RECORDED INFORMATION:
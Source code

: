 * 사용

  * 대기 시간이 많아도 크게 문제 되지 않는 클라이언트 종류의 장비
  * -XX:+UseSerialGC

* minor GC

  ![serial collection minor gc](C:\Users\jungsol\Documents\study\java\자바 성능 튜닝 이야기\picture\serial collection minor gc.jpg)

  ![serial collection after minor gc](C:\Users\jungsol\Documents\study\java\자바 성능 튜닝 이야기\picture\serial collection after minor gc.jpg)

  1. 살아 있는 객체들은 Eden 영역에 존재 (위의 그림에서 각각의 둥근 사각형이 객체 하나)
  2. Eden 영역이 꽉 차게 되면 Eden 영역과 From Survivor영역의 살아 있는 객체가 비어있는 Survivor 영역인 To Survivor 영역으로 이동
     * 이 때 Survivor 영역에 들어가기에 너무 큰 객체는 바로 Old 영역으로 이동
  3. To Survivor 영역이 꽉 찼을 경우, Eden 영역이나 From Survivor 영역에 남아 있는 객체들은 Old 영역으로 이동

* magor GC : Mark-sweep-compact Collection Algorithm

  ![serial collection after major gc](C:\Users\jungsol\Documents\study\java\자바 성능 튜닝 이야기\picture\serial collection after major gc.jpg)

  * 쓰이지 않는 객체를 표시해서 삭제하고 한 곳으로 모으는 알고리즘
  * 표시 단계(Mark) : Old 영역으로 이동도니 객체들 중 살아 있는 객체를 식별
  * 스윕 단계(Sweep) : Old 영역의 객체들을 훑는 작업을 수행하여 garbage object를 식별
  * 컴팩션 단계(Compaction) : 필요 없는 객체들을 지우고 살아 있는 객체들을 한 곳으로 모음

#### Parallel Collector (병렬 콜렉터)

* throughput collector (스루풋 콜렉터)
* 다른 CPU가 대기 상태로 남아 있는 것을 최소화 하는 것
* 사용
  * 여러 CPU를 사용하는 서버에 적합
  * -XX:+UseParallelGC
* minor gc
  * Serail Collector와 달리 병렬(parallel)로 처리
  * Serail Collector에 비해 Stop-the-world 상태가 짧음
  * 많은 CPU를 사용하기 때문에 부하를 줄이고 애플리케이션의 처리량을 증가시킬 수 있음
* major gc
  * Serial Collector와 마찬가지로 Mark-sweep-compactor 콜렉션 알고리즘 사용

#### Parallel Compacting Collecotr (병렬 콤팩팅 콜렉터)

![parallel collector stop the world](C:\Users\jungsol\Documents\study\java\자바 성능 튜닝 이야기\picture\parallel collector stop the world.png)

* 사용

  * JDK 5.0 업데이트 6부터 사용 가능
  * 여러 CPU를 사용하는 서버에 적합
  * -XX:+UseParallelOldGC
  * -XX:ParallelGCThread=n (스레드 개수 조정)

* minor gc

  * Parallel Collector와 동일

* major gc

ACTIVITY:
Scan the material above and copy every line that holds the string "Documents".

EXPECTED OUTPUT:
  ![serial collection minor gc](C:\Users\jungsol\Documents\study\java\자바 성능 튜닝 이야기\picture\serial collection minor gc.jpg)
  ![serial collection after minor gc](C:\Users\jungsol\Documents\study\java\자바 성능 튜닝 이야기\picture\serial collection after minor gc.jpg)
  ![serial collection after major gc](C:\Users\jungsol\Documents\study\java\자바 성능 튜닝 이야기\picture\serial collection after major gc.jpg)
![parallel collector stop the world](C:\Users\jungsol\Documents\study\java\자바 성능 튜닝 이야기\picture\parallel collector stop the world.png)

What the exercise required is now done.